Supreme Court correctly determined that the complaint fails to state a cause of action for tortious interference with contract and alleges no basis for an award of punitive damages. The complaint alleges nothing more than defendants' failure to pay, or submit lawful objections to, plaintiff's claim for additional rent. "Plaintiff has failed to allege or demonstrate the creation of a relationship or duty between [himself] and defendant[s] separate from this contractual obligation; therefore, no independent tort claim lies" (Alexander v GEICO Ins.
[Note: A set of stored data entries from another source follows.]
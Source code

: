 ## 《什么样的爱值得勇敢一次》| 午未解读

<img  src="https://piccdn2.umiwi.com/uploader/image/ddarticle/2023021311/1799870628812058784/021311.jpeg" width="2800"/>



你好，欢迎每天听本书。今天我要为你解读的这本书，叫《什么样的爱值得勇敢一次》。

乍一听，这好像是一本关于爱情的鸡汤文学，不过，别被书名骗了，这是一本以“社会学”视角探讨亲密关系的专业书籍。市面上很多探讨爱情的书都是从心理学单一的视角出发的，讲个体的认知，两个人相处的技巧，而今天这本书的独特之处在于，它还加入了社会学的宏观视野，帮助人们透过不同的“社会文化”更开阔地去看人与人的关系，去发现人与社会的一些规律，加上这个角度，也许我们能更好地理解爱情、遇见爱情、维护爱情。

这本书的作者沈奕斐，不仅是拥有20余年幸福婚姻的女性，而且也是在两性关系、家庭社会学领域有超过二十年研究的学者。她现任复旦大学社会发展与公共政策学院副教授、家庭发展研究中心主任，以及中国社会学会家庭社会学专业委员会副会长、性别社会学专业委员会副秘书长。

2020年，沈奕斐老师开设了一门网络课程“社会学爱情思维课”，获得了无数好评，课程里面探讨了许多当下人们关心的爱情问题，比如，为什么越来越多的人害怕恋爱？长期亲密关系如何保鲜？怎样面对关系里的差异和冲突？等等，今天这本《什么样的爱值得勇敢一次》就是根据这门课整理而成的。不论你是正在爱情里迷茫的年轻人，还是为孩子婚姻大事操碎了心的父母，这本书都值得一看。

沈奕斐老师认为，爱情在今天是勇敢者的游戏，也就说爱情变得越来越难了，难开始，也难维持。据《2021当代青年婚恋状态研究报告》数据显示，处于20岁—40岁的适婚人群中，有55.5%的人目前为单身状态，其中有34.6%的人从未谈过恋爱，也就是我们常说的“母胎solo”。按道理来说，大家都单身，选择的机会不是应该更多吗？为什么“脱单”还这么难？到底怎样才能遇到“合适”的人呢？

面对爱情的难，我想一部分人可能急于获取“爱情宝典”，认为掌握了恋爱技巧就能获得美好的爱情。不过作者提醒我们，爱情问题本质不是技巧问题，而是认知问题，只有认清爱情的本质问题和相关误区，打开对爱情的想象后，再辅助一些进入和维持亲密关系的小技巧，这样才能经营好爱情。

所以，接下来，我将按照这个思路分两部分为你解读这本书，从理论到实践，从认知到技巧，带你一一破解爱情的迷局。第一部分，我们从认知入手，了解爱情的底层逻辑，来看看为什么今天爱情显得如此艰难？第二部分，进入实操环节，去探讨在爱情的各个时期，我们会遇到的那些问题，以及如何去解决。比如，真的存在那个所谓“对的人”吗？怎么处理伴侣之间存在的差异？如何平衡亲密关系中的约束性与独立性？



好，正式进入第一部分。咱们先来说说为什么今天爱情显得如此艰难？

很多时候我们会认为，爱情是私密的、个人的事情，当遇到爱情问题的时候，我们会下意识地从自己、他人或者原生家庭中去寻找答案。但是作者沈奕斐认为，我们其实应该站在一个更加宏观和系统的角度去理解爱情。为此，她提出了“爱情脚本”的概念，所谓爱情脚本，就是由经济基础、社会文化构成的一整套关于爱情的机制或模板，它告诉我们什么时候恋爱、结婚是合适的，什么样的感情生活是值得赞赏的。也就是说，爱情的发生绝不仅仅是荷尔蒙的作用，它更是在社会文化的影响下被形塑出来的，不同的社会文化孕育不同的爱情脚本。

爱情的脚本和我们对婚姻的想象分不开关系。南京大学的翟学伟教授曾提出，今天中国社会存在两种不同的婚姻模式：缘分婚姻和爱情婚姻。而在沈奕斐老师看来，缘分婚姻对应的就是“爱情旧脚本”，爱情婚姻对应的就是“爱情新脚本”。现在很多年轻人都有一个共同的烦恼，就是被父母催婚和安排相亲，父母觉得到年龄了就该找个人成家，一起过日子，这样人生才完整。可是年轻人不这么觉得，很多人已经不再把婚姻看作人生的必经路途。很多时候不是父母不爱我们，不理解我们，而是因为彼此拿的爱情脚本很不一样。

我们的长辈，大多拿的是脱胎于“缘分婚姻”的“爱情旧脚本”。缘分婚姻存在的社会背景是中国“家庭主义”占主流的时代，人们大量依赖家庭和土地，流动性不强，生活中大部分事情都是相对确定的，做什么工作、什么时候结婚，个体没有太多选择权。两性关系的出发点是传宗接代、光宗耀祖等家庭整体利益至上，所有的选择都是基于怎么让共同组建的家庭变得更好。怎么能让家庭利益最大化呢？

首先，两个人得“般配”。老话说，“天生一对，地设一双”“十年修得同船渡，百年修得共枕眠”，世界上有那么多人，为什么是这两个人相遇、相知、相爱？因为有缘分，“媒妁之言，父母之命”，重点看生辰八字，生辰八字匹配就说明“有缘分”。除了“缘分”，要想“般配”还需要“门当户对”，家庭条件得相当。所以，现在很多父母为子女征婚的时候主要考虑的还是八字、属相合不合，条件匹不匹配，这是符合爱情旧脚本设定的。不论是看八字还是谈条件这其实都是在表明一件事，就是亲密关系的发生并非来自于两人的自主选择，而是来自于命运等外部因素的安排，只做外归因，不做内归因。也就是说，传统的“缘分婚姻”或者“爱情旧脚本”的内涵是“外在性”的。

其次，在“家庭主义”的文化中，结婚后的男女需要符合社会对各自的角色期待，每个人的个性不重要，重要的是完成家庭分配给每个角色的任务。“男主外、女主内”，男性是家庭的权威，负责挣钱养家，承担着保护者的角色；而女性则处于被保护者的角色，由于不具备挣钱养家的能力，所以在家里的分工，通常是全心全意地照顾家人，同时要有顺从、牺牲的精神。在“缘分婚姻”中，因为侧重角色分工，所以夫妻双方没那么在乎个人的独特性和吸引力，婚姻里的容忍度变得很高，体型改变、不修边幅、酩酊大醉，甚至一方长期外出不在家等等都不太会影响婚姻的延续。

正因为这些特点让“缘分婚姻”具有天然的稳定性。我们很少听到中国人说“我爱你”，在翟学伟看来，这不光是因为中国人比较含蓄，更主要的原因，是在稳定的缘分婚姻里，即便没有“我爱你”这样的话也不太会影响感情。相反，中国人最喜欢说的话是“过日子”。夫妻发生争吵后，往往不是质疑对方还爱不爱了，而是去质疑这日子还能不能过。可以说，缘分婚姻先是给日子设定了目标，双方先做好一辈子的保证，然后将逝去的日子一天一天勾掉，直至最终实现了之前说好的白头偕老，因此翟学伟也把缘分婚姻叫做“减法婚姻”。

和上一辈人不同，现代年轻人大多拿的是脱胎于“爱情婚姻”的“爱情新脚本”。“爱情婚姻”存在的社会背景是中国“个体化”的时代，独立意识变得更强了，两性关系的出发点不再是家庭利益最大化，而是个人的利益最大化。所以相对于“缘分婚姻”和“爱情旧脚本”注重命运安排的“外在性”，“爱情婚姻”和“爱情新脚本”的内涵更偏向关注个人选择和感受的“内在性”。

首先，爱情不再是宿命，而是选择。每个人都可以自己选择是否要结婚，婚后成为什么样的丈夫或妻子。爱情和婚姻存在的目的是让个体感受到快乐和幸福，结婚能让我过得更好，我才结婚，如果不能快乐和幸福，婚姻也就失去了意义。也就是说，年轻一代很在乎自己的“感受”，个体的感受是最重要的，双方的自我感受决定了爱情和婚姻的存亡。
Co., 35 AD3d 989, 990 [2006] [citations omitted]). Moreover, a claim for tortious interference with contract "envision[s] acts by a third party" (Burdett Radiology Consultants v Samaritan Hosp., 158 AD2d 132, 136 [1990]) and Freedus, as principal, and defendant P.C. "are not third parties unrelated to the contract" (id.; see Werner v Katal Country Club, 234 AD2d 659, 662 [1996]; Bradford v Weber, 138 AD2d 860, 862 [1988]). As plaintiff alleges no tort independent of defendants' obligations under the lease, his claim for punitive damages was also properly dismissed (see Alexander v GEICO Ins. Co., 35 AD3d at 990).
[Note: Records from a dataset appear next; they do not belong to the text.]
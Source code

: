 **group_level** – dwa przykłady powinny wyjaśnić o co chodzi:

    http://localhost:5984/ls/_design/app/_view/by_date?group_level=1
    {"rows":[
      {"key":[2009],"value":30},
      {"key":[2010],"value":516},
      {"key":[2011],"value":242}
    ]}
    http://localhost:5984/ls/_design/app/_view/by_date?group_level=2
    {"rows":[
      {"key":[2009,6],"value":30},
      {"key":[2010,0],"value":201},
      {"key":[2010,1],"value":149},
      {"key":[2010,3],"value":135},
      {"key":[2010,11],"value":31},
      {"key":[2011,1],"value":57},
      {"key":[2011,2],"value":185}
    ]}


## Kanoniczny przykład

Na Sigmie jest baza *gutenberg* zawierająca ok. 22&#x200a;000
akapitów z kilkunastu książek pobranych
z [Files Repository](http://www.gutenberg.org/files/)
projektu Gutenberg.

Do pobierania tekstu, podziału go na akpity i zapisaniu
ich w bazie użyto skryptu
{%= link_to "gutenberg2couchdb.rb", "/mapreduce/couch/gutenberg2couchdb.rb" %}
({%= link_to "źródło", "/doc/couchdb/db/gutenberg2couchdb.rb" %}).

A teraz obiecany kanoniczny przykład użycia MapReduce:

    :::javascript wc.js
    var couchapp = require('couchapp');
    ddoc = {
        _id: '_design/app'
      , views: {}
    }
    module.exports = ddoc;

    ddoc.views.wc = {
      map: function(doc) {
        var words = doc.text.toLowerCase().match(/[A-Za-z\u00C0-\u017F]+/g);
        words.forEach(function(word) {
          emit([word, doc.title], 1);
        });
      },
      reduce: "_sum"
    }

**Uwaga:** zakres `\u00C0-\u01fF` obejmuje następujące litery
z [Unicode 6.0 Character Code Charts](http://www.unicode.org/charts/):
The complaint, on its face, clearly alleges causes of action for the unpaid rent, and so we turn to the defense based on documentary evidence. "`To succeed on a motion under CPLR 3211 (a) (1), a defendant must show that the documentary evidence upon which the motion is predicated resolves all factual issues as a matter of law and definitively disposes of the plaintiff's claim'" (Adamkiewicz v Lansing, 288 AD2d 531, 532 [2001], quoting Unadilla Silo Co. v Ernst & Young, 234 AD2d 754, 754 [1996]; see Vanderminden v Vanderminden, 226 AD2d 1037, 1039 [1996]; Capital Wireless Corp. v Deloitte & Touche, 216 AD2d 663, 665 [1995]). Initially, we note that the purchase and sale agreement and the assignment of leases and rents, although executed on different dates, appear to be the result of negotiations regarding a single transaction between plaintiff and the purchaser, and therefore constitute a single contract (see Bradford v Weber, 138 AD2d at 862). Defendants' motion to dismiss therefore hinges on whether these documents, read together (see Nau v Vulcan Rail & Constr. Co., 286 NY 188, 197 [1941]; Evans Prods. Co. v Decker, 52 AD2d 991, 992 [1976]), and other evidence submitted on the motion, establish as a matter of law that plaintiff has relinquished his right to collect rents from defendants.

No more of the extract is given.